We don't tend to hear much about the state of game development Down Under, but de Blob was one of the few third-party Wii games to successfully drag itself out of Australia and into internationals sales charts. With humble beginnings as a student project for a course in game design, it's come a long way since that 2008 release date, evolving into an IP that has sold over 900,000 units.
de Blob 2 carries on from the blob origins of the first game. Just a couple years after you, a blob, and the friendly resistance, The Colour Underground, brought primary colours to the stark, black-and-white Reich-city you called home, the faintly fascist INKT organisation got back down to business and reduced everything to various shades of grey. What do we do this in game, then? I'll give you one guess... one guess and a lot of colours.
Using the same mentality as the likes of Jet Set Radio, your objective once more is to cover every monochromatic wall and object with paint. In this case you'll be using your genial blob thing as a brush. The blob that you control directly affects the state of the world by soaking up paint in the strategically-placed pools around the city, and then leaking colour onto every colourless surface. Inevitably your character runs out of paint and is forced to look for the nearest pool to baste in, so de Blob 2 is as much a scavenger hunt for paint puddles as it is a graffiti-based platformer.

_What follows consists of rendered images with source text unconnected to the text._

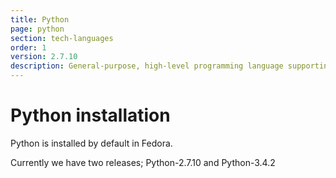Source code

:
 ```yaml
---
title: Python
page: python
section: tech-languages
order: 1
version: 2.7.10
description: General-purpose, high-level programming language supporting multiple programming paradigms.
---
```


# Python installation

Python is installed by default in Fedora.

Currently we have two releases; Python-2.7.10 and Python-3.4.2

This might also be de Blob's primary weakness. Considering every level features an in-game timer that encourages you to race to the end, it can be more laborious than fun to find your next pool and stop to slowly marinate in it, gifting yourself the maximum level of paint you can hold. As you progress you'll be asked to provide slightly more complicated colour variations for the city. An objective to colour an area orange will mean you'll have to find both a red and yellow pool to soak in, for example.
But occasionally the changes in pace actually accentuate the game's personality. While in your normal paint-less state the blob is fast, scuttle-y even, but after soaking up a gallon of colour he'll bob slowly like a drunk at a mobile disco. Similarly, different liquid will have different effects on him. Absorb a dark lead-like goo and Blob will transform into a rock-hard and indestructible ball that can plow through enemies, splitting a group of them like bowling pins.
Alternatively, after sucking in the lead gunk you can attach yourself to magnetised walls as part of the game's focus on vertical platforming. You'll experience a similar effect with the introduction of Gravity Wall surfaces, essentially just another way of allowing you to climb walls. It's an element that's particularly highlighted in the game's two dimensional sequences. You'll be able to access side-scrolling platforming sequences by entering specific buildings, in tasks that focus on flipping polarity-altering switches, riding elevators, or attempting to avoid wall-spikes as you're thrown back and forth between different gravitational pulls. So beyond the simple paint-'em-up qualities of de Blob, you're given a secondary level of complexity with these physics puzzles.
The main issue that has been fixed since the original de Blob is the incredibly annoying save system. Previously each level would be broken into three sub-sections, but would only include one save point. This meant that completionists would be spending even longer playing a level if they ran into trouble at any point, as they'd often be forced to replay the same specific areas. This time around the game auto saves any time your Blob changes the game world.
Once you've dealt with the main storyline you'll be able to go back to previous levels to finish off leftover missions, or to paint any remaining objects you missed last time around. And happily by this point the game won't include a timer, meaning you'll be able to muck about the world at a relaxed pace. Generally speaking de Blob 2 appears to be an effort in tinkering with a formula without particularly changing it, but considering the relative success of its predecessor, it looks like the little Australian game that could is coming into its own as a franchise.
de Blob 2 is due for release on Wii, Xbox 360, PS3 and DS on February 25.